Would you please retype, exactly, the lines of the listing below between the line with "narrator: Deutsch Female" and the line with "auf den GitHub:**", inclusive?

Provided material ::
━━━━━━━━━━━━━━━━━━━━━━━━━━━━━━

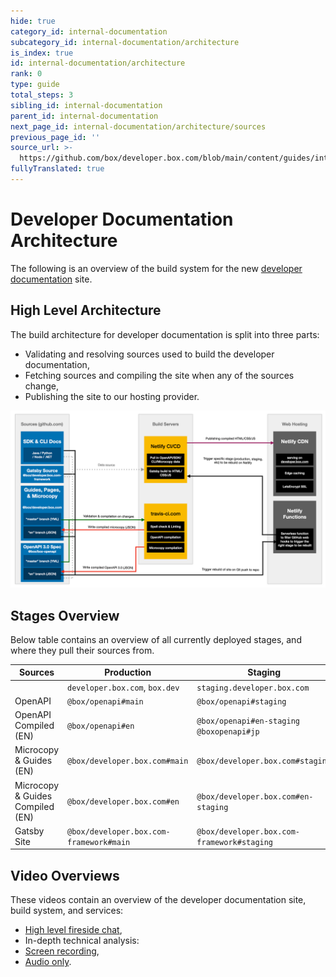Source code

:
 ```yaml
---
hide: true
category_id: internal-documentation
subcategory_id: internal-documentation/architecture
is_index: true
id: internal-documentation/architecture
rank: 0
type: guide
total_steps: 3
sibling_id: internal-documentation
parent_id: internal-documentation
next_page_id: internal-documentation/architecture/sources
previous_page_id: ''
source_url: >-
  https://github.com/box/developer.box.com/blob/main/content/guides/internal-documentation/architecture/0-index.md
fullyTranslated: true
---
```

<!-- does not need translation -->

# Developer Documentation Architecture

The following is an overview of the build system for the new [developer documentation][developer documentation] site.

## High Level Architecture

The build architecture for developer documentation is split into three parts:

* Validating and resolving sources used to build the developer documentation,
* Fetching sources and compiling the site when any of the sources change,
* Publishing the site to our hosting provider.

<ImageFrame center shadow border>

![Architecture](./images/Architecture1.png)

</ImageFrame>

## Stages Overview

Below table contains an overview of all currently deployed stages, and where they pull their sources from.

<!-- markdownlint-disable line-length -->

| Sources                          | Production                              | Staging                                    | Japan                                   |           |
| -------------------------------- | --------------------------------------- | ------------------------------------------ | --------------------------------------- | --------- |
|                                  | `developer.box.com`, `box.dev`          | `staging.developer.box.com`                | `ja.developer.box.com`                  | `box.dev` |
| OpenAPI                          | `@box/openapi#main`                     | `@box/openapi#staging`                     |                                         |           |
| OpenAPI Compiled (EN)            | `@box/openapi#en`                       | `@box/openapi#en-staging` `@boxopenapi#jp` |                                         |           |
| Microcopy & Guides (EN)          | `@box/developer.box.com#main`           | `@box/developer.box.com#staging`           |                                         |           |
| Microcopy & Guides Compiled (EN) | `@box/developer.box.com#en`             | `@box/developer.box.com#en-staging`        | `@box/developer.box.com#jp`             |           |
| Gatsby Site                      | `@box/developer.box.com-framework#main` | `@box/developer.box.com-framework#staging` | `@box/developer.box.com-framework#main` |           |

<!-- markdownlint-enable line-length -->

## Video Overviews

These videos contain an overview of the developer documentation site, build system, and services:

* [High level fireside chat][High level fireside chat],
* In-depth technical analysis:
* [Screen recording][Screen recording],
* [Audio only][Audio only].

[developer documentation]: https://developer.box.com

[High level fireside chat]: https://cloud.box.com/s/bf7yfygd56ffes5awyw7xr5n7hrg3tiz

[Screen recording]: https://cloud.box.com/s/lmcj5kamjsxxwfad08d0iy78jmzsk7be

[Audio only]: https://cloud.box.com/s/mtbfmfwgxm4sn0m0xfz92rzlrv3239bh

━━━━━━━━━━━━━━━━━━━━━━━━━━━━━━

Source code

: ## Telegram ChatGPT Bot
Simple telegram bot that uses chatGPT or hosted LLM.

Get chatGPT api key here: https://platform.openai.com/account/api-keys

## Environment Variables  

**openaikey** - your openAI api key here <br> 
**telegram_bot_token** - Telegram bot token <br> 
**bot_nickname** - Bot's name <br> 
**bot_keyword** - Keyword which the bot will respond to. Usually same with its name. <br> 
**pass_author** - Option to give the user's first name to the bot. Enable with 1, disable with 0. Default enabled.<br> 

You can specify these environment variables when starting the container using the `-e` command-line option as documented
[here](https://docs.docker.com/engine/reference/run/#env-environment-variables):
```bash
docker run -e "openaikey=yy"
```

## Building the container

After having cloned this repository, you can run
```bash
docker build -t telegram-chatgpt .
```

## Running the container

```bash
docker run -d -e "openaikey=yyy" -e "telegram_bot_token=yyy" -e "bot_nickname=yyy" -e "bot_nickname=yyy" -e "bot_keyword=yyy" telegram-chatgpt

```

━━━━━━━━━━━━━━━━━━━━━━━━━━━━━━

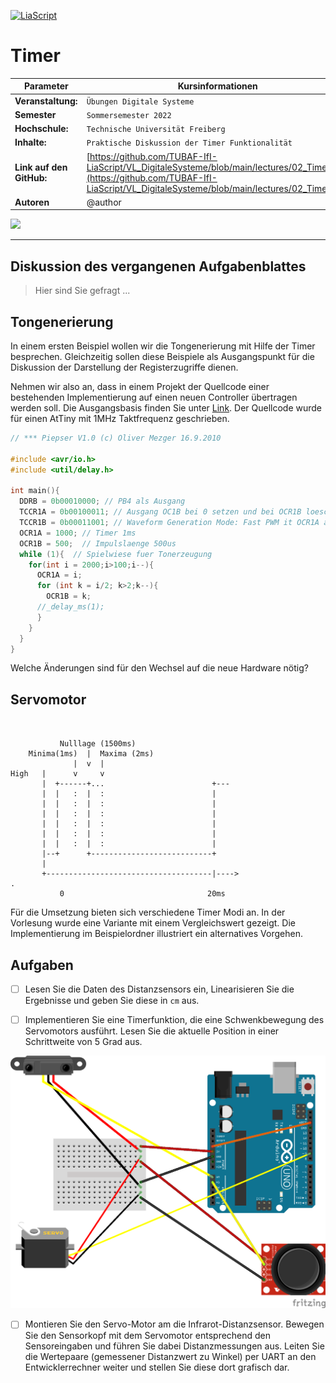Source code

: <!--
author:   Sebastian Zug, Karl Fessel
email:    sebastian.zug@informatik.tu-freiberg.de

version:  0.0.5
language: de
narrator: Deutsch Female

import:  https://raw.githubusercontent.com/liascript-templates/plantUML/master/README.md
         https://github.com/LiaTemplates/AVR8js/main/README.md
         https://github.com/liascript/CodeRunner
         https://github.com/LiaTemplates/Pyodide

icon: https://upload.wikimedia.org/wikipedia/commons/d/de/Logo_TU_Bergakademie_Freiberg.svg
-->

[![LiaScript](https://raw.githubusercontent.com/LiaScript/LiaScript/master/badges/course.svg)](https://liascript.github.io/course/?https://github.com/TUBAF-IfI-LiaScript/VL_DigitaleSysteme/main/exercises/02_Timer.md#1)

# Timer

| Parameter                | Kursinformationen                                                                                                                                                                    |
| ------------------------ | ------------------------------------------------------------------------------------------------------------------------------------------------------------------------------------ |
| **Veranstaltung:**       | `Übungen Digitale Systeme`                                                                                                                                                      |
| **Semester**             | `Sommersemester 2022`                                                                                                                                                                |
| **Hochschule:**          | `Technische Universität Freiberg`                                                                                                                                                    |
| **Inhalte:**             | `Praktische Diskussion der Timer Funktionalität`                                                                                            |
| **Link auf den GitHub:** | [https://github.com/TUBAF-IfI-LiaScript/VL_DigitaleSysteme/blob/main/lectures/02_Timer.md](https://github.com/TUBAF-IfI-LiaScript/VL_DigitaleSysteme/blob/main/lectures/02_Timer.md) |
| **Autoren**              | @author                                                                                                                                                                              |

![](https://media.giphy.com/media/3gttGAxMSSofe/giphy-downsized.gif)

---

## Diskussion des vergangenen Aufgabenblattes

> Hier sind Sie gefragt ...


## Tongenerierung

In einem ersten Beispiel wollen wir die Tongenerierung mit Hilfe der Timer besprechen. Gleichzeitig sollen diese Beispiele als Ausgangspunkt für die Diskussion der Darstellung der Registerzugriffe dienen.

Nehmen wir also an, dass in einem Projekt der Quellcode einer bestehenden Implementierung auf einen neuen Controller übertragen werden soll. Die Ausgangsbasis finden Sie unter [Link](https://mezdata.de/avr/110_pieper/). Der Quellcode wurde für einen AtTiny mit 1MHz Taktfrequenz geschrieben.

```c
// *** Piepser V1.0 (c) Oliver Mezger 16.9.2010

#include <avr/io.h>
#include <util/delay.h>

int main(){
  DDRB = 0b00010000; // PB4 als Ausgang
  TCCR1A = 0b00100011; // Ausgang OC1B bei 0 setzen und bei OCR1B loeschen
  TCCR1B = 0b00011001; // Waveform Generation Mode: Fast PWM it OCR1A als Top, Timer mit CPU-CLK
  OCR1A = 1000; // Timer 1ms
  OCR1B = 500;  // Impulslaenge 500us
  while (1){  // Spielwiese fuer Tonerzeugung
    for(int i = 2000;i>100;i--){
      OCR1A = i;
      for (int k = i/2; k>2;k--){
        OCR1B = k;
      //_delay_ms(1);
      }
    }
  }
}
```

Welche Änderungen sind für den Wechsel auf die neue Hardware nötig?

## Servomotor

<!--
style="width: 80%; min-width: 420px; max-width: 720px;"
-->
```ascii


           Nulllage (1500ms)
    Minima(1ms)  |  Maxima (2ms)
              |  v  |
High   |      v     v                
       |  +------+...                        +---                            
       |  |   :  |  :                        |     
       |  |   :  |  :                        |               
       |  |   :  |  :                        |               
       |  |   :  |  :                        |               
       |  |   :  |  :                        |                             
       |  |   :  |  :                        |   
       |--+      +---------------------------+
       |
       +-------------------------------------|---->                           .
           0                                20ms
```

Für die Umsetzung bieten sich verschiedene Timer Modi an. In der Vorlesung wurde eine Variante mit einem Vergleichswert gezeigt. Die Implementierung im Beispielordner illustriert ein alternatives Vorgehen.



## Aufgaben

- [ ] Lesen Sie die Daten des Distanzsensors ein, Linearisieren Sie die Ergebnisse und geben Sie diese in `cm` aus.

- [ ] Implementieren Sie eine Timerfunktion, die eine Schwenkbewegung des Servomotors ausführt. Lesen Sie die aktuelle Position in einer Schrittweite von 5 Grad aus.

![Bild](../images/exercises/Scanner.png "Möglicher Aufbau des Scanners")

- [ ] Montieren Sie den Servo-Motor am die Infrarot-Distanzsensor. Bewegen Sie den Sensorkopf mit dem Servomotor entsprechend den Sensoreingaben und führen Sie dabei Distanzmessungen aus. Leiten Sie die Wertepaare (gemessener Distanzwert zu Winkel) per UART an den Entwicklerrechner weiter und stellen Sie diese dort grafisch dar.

━━━━━━━━━━━━━━━━━━━━━━━━━━━━━━

Reply ::
narrator: Deutsch Female

import:  https://raw.githubusercontent.com/liascript-templates/plantUML/master/README.md
         https://github.com/LiaTemplates/AVR8js/main/README.md
         https://github.com/liascript/CodeRunner
         https://github.com/LiaTemplates/Pyodide

icon: https://upload.wikimedia.org/wikipedia/commons/d/de/Logo_TU_Bergakademie_Freiberg.svg
-->

[![LiaScript](https://raw.githubusercontent.com/LiaScript/LiaScript/master/badges/course.svg)](https://liascript.github.io/course/?https://github.com/TUBAF-IfI-LiaScript/VL_DigitaleSysteme/main/exercises/02_Timer.md#1)

# Timer

| Parameter                | Kursinformationen                                                                                                                                                                    |
| ------------------------ | ------------------------------------------------------------------------------------------------------------------------------------------------------------------------------------ |
| **Veranstaltung:**       | `Übungen Digitale Systeme`                                                                                                                                                      |
| **Semester**             | `Sommersemester 2022`                                                                                                                                                                |
| **Hochschule:**          | `Technische Universität Freiberg`                                                                                                                                                    |
| **Inhalte:**             | `Praktische Diskussion der Timer Funktionalität`                                                                                            |
| **Link auf den GitHub:** | [https://github.com/TUBAF-IfI-LiaScript/VL_DigitaleSysteme/blob/main/lectures/02_Timer.md](https://github.com/TUBAF-IfI-LiaScript/VL_DigitaleSysteme/blob/main/lectures/02_Timer.md) |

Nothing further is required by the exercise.